Keke Palmer has been performing since she was just 11 years old. Known for her roles in films like "Akeelah and the Bee" and Nickelodeon sitcoms like "True Jackson, VP," the 27-year-old actor, singer and media personality is now reflecting on her experience growing up in the spotlight.
"At a young age, as a child (in the) entertainer world, your emotions are always the last thing that people care about," she says on a new episode of InStyle magazine's podcast "Ladies First with Laura Brown." "I think you get really quickly into being a people-pleaser and trying to be everything that everybody wants you to be. And so I think in a lot of that, you end up being misunderstood."
The "Hustlers" star also says she struggled with accepting her imperfections in terms of her looks.
"When I was at the ages of like 13, 14, 15, it was like, you could never see me without makeup," she says. "I was not playing around. But as I got older, I think I really just kind of got tired. It was tiring to me to keep on hiding my skin and to keep on doing that whole thing."
Palmer's mom, Sharon Palmer, told TODAY's Sheinelle Jones that her daughter's childhood was far from the luxuries of Hollywood, and that she pushed her child into stardom at a young age so she would have a way out.
“We're from Chicago, which is blue-collar — we didn't come from money,” Sharon said. “We lived in a very low-income area, but we also came from a Christian family.
“I did it so she could go to college,” she later shared. “I never expected any of this. I didn't do it for money or fame. It was college. I wanted her to go to college. I wanted my kids to go to college. And I wanted them to have a better life.”

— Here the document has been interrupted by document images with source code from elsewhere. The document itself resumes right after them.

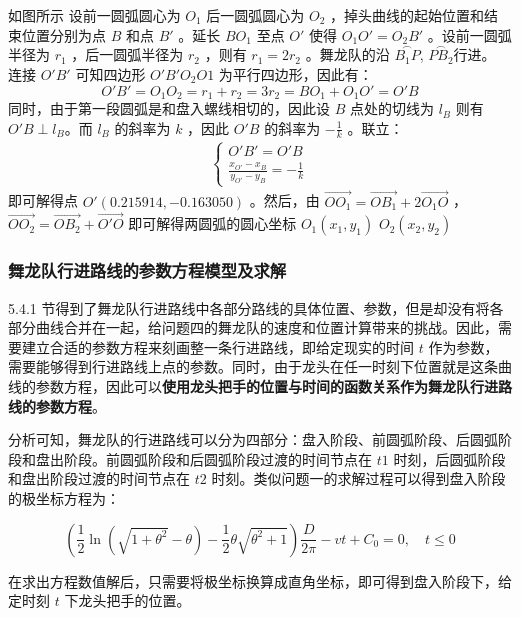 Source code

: \documentclass[a4paper]{article}
\begin{document}
		如图所示
		设前一圆弧圆心为 $O_1$ 后一圆弧圆心为 $O_2$ ，掉头曲线的起始位置和结束位置分别为点 $B$ 和点 $B'$ 。延长 $B O_1$ 至点 $O'$ 使得 $O_1O' = O_2B'$ 。设前一圆弧半径为 $r_1$ ，后一圆弧半径为 $r_2$ ，则有 $r_1 = 2r_2$ 。舞龙队的沿 $\overset{\frown}{B_1 P}$, $\overset{\frown}{PB_2}$行进。 连接 $O'B'$ 可知四边形 $O'B'O_2O1$ 为平行四边形，因此有：
		$$ O'B'= O_1O_2 = r_1 + r_2 = 3r_2 = BO_1 + O_1O' = O'B$$
		同时，由于第一段圆弧是和盘入螺线相切的，因此设 $B$ 点处的切线为 $l_B$ 则有 $O'B \perp l_B$。而 $l_B$ 的斜率为 $k$ ，因此 $O'B$ 的斜率为 $-\frac{1}{k}$ 。联立：
		\begin{align}
			\left\{
			\begin{aligned}
				O'B'=O'B \\
				\frac{x_{O'} - x_B}{y_{O'} - y_B} = -\frac{1}{k}
			\end{aligned}
			\right.
		\end{align}
		即可解得点 $O'(0.215914, -0.163050)$ 。然后，由 $\overrightarrow{OO_1} = \overrightarrow{OB_1} + 2\overrightarrow{O_1O}$ ， $\overrightarrow{OO_2} = \overrightarrow{OB_2} + \overrightarrow{O'O}$ 即可解得两圆弧的圆心坐标 $O_1(x_1, y_1)$ $O_2(x_2, y_2)$

	\subsubsection{舞龙队行进路线的参数方程模型及求解}
	
		5.4.1 节得到了舞龙队行进路线中各部分路线的具体位置、参数，但是却没有将各部分曲线合并在一起，给问题四的舞龙队的速度和位置计算带来的挑战。因此，需要建立合适的参数方程来刻画整一条行进路线，即给定现实的时间 $t$ 作为参数，需要能够得到行进路线上点的参数。同时，由于龙头在任一时刻下位置就是这条曲线的参数方程，因此可以\textbf{使用龙头把手的位置与时间的函数关系作为舞龙队行进路线的参数方程}。
		
		分析可知，舞龙队的行进路线可以分为四部分：盘入阶段、前圆弧阶段、后圆弧阶段和盘出阶段。前圆弧阶段和后圆弧阶段过渡的时间节点在 $t1$ 时刻，后圆弧阶段和盘出阶段过渡的时间节点在 $t2$ 时刻。类似问题一的求解过程可以得到盘入阶段的极坐标方程为：
		
		\begin{equation}
			(\frac{1}{2}\ln(\sqrt{1 + \theta^2} - \theta) - \frac{1}{2} \theta \sqrt{\theta^2 + 1}) \frac{D}{2 \pi} - vt + C_0 = 0, \quad t \le 0
		\end{equation}
		
		在求出方程数值解后，只需要将极坐标换算成直角坐标，即可得到盘入阶段下，给定时刻 $t$ 下龙头把手的位置。
		
\end{document}
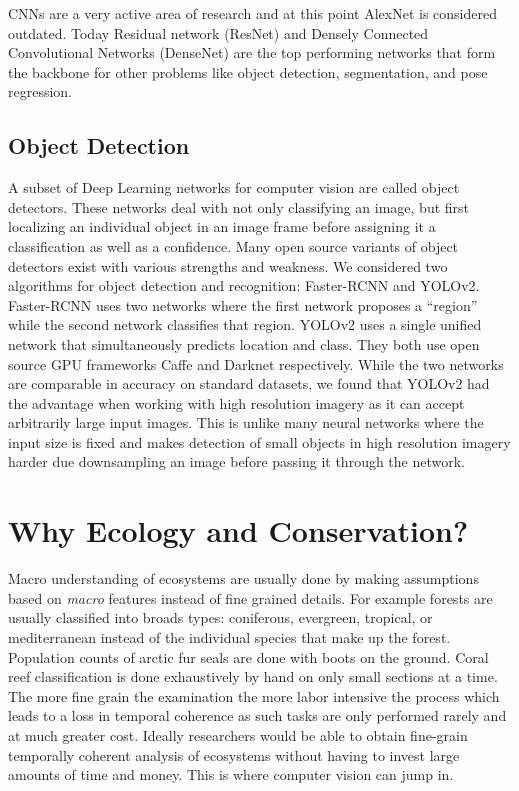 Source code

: CNNs are a very active area of research and at this point AlexNet is considered outdated. Today Residual network (ResNet) \cite{ResNet} and Densely Connected Convolutional Networks (DenseNet) \cite{DenseNet} are the top performing networks that form the backbone for other problems like object detection, segmentation, and pose regression.

\subsection{Object Detection}

A subset of Deep Learning networks for computer vision are called object detectors. These networks deal with not only classifying an image, but first localizing an individual object in an image frame before assigning it a classification as well as a confidence. Many open source variants of object detectors exist with various strengths and weakness. We considered two algorithms for object detection and recognition: Faster-RCNN and YOLOv2. Faster-RCNN \cite{FASTER-RCNN} uses two networks where the first network proposes a “region” while the second network classifies that region.  YOLOv2 \cite{YOLOv2} uses a single unified network that simultaneously predicts location and class. They both use open source GPU frameworks Caffe and Darknet respectively.  While the two networks are comparable in accuracy on standard datasets, we found that YOLOv2 had the advantage when working with high resolution imagery as it can accept arbitrarily large input images. This is unlike many neural networks where the input size is fixed and makes detection of small objects in high resolution imagery harder due downsampling an image before passing it through the network.


\section{Why Ecology and Conservation?}

Macro understanding of ecosystems are usually done by making assumptions based on \textit{macro} features instead of fine grained details. For example forests are usually classified into broads types: coniferous, evergreen, tropical, or mediterranean instead of the individual species that make up the forest. Population counts of arctic fur seals are done with boots on the ground. Coral reef classification is done exhaustively by hand on only small sections at a time. The more fine grain the examination the more labor intensive the process which leads to a loss in temporal coherence as such tasks are only performed rarely and at much greater cost. Ideally researchers would be able to obtain fine-grain temporally coherent analysis of ecosystems without having to invest large amounts of time and money. This is where computer vision can jump in.

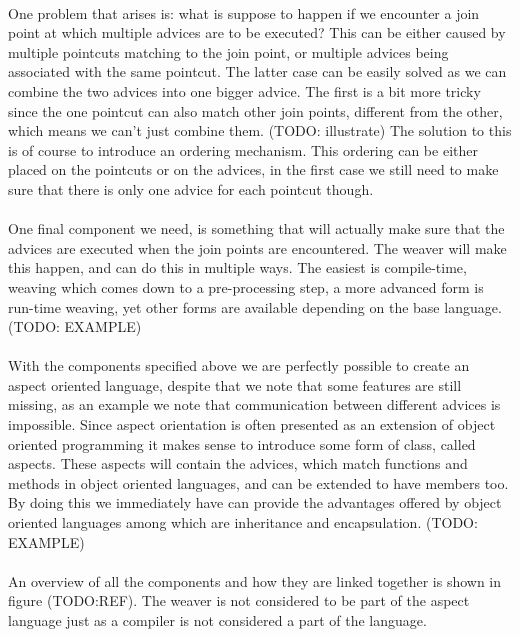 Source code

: \documentclass[a4paper]{report}
\begin{document}
\\
One problem that arises is: what is suppose to happen if we encounter a join point at which multiple advices are to be executed? This can be either caused by multiple pointcuts matching to the join point, or multiple advices being associated with the same pointcut. The latter case can be easily solved as we can combine the two advices into one bigger advice. The first is a bit more tricky since the one pointcut can also match other join points, different from the other, which means we can't just combine them. (TODO: illustrate) The solution to this is of course to introduce an ordering mechanism. This ordering can be either placed on the pointcuts or on the advices, in the first case we still need to make sure that there is only one advice for each pointcut though.\\
\\
One final component we need, is something that will actually make sure that the advices are executed when the join points are encountered. The weaver will make this happen, and can do this in multiple ways. The easiest is compile-time, weaving which comes down to a pre-processing step, a more advanced form is run-time weaving, yet other forms are available depending on the base language. (TODO: EXAMPLE)\\
\\
With the components specified above we are perfectly possible to create an aspect oriented language, despite that we note that some features are still missing, as an example we note that communication between different advices is impossible. Since aspect orientation is often presented as an extension of object oriented programming it makes sense to introduce some form of class, called aspects. These aspects will contain the advices, which match functions and methods in object oriented languages, and can be extended to have members too. By doing this we immediately have can provide the advantages offered by object oriented languages among which are inheritance and encapsulation. (TODO: EXAMPLE)\\
\\
An overview of all the components and how they are linked together is shown in figure (TODO:REF). The weaver is not considered to be part of the aspect language just as a compiler is not considered a part of the language.
\end{document}
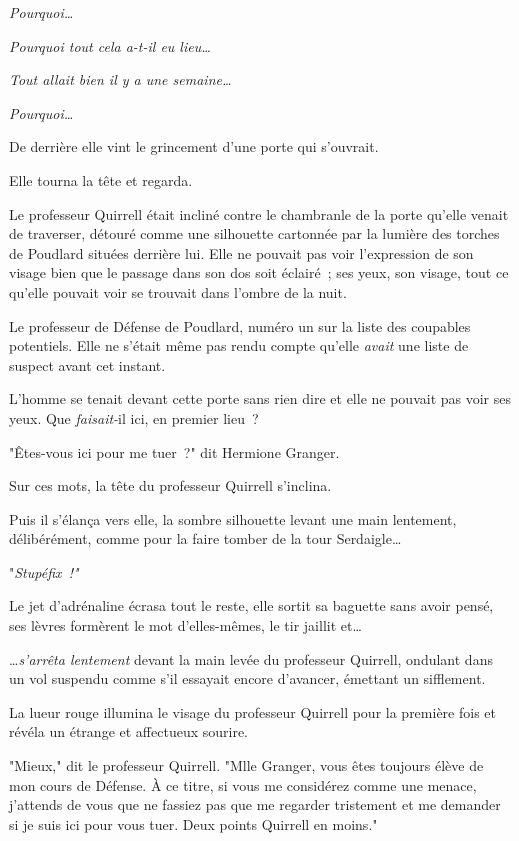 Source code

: \emph{Pourquoi…}

\emph{Pourquoi tout cela a-t-il eu lieu…}

\emph{Tout allait bien il y a une semaine…}

\emph{Pourquoi…}

De derrière elle vint le grincement d'une porte qui s'ouvrait.

Elle tourna la tête et regarda.

Le professeur Quirrell était incliné contre le chambranle de la porte qu'elle venait de traverser, détouré comme une silhouette cartonnée par la lumière des torches de Poudlard situées derrière lui. Elle ne pouvait pas voir l'expression de son visage bien que le passage dans son dos soit éclairé~; ses yeux, son visage, tout ce qu'elle pouvait voir se trouvait dans l'ombre de la nuit.

Le professeur de Défense de Poudlard, numéro un sur la liste des coupables potentiels. Elle ne s'était même pas rendu compte qu'elle \emph{avait} une liste de suspect avant cet instant.

L'homme se tenait devant cette porte sans rien dire et elle ne pouvait pas voir ses yeux. Que \emph{faisait-}il ici, en premier lieu~?

"Êtes-vous ici pour me tuer~?" dit Hermione Granger.

Sur ces mots, la tête du professeur Quirrell s'inclina.

Puis il s'élança vers elle, la sombre silhouette levant une main lentement, délibérément, comme pour la faire tomber de la tour Serdaigle…

"\emph{Stupéfix~!"}

Le jet d'adrénaline écrasa tout le reste, elle sortit sa baguette sans avoir pensé, ses lèvres formèrent le mot d'elles-mêmes, le tir jaillit et…

…\emph{s'arrêta lentement} devant la main levée du professeur Quirrell, ondulant dans un vol suspendu comme s'il essayait encore d'avancer, émettant un sifflement.

La lueur rouge illumina le visage du professeur Quirrell pour la première fois et révéla un étrange et affectueux sourire.

"Mieux," dit le professeur Quirrell. "Mlle Granger, vous êtes toujours élève de mon cours de Défense. À ce titre, si vous me considérez comme une menace, j'attends de vous que ne fassiez pas que me regarder tristement et me demander si je suis ici pour vous tuer. Deux points Quirrell en moins."

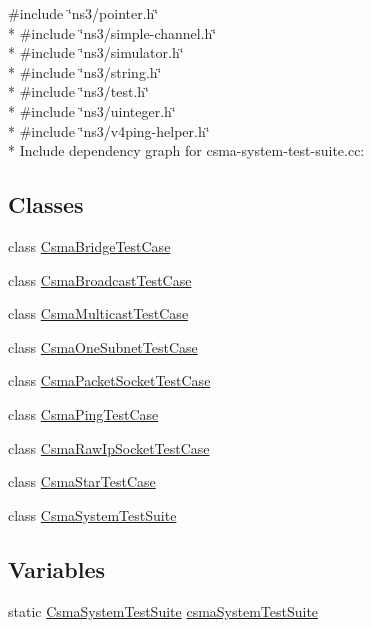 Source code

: {\ttfamily \#include \char`\"{}ns3/pointer.\+h\char`\"{}}\\*
{\ttfamily \#include \char`\"{}ns3/simple-\/channel.\+h\char`\"{}}\\*
{\ttfamily \#include \char`\"{}ns3/simulator.\+h\char`\"{}}\\*
{\ttfamily \#include \char`\"{}ns3/string.\+h\char`\"{}}\\*
{\ttfamily \#include \char`\"{}ns3/test.\+h\char`\"{}}\\*
{\ttfamily \#include \char`\"{}ns3/uinteger.\+h\char`\"{}}\\*
{\ttfamily \#include \char`\"{}ns3/v4ping-\/helper.\+h\char`\"{}}\\*
Include dependency graph for csma-\/system-\/test-\/suite.cc\+:
\subsection*{Classes}
\begin{DoxyCompactItemize}
\item 
class \hyperlink{classCsmaBridgeTestCase}{Csma\+Bridge\+Test\+Case}
\item 
class \hyperlink{classCsmaBroadcastTestCase}{Csma\+Broadcast\+Test\+Case}
\item 
class \hyperlink{classCsmaMulticastTestCase}{Csma\+Multicast\+Test\+Case}
\item 
class \hyperlink{classCsmaOneSubnetTestCase}{Csma\+One\+Subnet\+Test\+Case}
\item 
class \hyperlink{classCsmaPacketSocketTestCase}{Csma\+Packet\+Socket\+Test\+Case}
\item 
class \hyperlink{classCsmaPingTestCase}{Csma\+Ping\+Test\+Case}
\item 
class \hyperlink{classCsmaRawIpSocketTestCase}{Csma\+Raw\+Ip\+Socket\+Test\+Case}
\item 
class \hyperlink{classCsmaStarTestCase}{Csma\+Star\+Test\+Case}
\item 
class \hyperlink{classCsmaSystemTestSuite}{Csma\+System\+Test\+Suite}
\end{DoxyCompactItemize}
\subsection*{Variables}
\begin{DoxyCompactItemize}
\item 
static \hyperlink{classCsmaSystemTestSuite}{Csma\+System\+Test\+Suite} \hyperlink{csma-system-test-suite_8cc_a74341db8ef79ad754e8cb0be9d02f91b}{csma\+System\+Test\+Suite}
\end{DoxyCompactItemize}



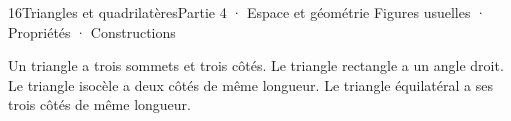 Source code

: \begin{ouverture}[geometrie]{16}{Triangles et quadrilatères}{Partie 4 · Espace et géométrie}
{Figures usuelles · Propriétés · Constructions}
\end{ouverture}
\pagestyle{otMain}\essentiel\fontsize{11}{15}\selectfont
{}\label{cours-16-1}
\begin{definition}Un triangle a trois sommets et trois côtés. Le triangle rectangle a un angle droit. Le triangle isocèle a deux côtés de même longueur. Le triangle équilatéral a ses trois côtés de même longueur.\end{definition}
\label{fig-cours-16-1-cours-triangles}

Palmer made her film debut in 2004 when she played Queen Latifah's niece in "Barbershop 2: Back in Business," but once she signed to Atlantic Records a year later, she says discovered what she really wanted to do.
"People still ain't going to understand you, but it's not really those people's faults for not understanding you, it's your fault for caring."
"I think I've always been able to be more objective about acting and all these other things because they kind of just came to me without me knowing. But music was something that at a young age I believed in myself in and throughout the industry got very challenged (doing)," she said. "I had to really come to that understanding that success is what you make it and what you design it to be. Everybody is not Beyoncé, and that's alright. That doesn't mean that you're not amazing because if you're not Beyoncé, maybe you are Norah Jones."
Whether acting or singing, Palmer's experiences with pressure at a young age have informed the way she approaches her work today, which includes positioning her wants or needs first.
"I've fought a lot of that most of my adult life, and I'm still new into my adult life," she said. "And I think that's something that I work toward every day is to not worry about people not understanding me, because I understand myself.
"Sometimes it's much easier because I don't have to please anybody but myself," she added. "I find so much ease with being alone because I actually like me. That's what's so crazy, is because people assume if you want to always please people or be nice, it's because you have an issue or esteem problem with yourself. But actually, no. It's y'all not knowing what y'all want and projecting that on me that's giving me the stress. Me, on my own, in my own room, I'm happy as hell."
On what her advice is for others who may be struggling with loving themselves, she says, "People still ain't going to understand you, but it's not really those people's faults for not understanding you, it's your fault for caring."